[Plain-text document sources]

-*-

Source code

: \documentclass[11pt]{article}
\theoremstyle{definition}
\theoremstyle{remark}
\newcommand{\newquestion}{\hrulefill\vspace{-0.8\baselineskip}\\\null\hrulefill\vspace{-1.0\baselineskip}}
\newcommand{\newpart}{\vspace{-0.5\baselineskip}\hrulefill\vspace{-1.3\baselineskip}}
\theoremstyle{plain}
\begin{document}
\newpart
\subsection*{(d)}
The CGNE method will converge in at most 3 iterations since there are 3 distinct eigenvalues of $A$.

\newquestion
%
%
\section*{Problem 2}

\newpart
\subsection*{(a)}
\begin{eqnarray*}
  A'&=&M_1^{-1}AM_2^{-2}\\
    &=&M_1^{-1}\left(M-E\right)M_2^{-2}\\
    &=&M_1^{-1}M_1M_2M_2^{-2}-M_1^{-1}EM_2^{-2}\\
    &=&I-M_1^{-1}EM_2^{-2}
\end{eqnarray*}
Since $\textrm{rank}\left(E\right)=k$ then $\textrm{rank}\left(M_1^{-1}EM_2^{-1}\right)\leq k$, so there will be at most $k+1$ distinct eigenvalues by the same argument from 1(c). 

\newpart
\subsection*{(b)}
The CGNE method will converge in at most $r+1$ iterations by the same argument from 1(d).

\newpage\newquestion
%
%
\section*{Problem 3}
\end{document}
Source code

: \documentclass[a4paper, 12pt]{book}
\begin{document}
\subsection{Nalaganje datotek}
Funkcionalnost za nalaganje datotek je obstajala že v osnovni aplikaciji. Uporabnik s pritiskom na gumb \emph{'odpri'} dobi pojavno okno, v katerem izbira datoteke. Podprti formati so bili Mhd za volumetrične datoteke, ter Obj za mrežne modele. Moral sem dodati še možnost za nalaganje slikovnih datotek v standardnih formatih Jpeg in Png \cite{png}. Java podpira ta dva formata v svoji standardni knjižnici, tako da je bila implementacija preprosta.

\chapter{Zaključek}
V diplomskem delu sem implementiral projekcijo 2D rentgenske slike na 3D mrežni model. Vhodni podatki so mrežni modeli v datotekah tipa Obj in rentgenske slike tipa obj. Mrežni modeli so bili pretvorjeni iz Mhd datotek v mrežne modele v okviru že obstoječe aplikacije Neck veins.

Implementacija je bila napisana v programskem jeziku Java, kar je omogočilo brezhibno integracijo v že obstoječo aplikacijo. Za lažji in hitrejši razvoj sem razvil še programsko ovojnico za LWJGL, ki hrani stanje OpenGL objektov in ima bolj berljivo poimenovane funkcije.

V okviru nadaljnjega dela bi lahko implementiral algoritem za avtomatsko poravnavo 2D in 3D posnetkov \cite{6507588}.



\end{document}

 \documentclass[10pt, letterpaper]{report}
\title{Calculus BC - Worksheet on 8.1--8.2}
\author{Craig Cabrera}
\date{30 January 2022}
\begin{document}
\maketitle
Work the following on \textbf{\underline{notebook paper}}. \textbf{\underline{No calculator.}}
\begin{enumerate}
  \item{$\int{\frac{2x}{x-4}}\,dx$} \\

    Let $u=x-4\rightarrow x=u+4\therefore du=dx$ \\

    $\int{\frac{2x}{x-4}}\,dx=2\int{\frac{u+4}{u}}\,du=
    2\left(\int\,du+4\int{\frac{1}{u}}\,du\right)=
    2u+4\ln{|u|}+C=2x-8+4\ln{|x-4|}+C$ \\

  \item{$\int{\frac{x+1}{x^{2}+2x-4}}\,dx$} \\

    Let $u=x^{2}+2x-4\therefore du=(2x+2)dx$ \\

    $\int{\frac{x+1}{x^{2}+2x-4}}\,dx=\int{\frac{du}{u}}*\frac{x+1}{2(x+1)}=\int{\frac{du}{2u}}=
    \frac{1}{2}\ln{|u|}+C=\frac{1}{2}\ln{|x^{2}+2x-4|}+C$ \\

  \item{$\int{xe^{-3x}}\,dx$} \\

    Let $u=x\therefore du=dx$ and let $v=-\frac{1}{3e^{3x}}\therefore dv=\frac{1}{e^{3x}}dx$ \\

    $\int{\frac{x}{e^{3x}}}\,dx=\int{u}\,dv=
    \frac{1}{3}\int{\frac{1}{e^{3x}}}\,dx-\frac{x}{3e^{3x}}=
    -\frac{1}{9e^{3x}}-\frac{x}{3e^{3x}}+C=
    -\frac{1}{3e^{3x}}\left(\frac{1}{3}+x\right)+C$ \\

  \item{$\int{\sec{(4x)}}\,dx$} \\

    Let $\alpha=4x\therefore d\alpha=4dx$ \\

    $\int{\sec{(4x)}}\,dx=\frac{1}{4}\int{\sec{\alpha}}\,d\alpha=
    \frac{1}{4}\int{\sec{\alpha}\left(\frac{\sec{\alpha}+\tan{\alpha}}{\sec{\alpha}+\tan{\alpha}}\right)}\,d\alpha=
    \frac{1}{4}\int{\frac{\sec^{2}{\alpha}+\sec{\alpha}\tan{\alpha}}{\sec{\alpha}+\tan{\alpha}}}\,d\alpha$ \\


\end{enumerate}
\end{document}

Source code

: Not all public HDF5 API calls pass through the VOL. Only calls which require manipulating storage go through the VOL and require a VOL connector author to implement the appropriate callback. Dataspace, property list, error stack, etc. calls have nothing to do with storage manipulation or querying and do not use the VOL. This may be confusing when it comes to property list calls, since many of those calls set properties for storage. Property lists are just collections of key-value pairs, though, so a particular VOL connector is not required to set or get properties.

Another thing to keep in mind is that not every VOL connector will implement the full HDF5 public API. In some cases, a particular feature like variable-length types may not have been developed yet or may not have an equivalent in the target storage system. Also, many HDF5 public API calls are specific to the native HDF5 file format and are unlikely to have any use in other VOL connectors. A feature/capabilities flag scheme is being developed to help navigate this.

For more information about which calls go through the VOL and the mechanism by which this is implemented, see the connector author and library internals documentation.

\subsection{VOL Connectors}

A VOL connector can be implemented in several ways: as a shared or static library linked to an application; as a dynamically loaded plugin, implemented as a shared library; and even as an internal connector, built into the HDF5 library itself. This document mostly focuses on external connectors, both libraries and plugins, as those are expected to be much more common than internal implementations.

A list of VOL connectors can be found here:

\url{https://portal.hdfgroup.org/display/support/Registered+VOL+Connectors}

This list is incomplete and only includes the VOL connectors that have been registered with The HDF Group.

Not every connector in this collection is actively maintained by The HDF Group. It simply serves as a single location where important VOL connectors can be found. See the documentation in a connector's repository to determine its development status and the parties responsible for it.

-*-

#### [EXERCISE BRIEF]
Count every line above that holds the word "many", and state the number and nothing more.

#### [EXERCISE RESULT]
2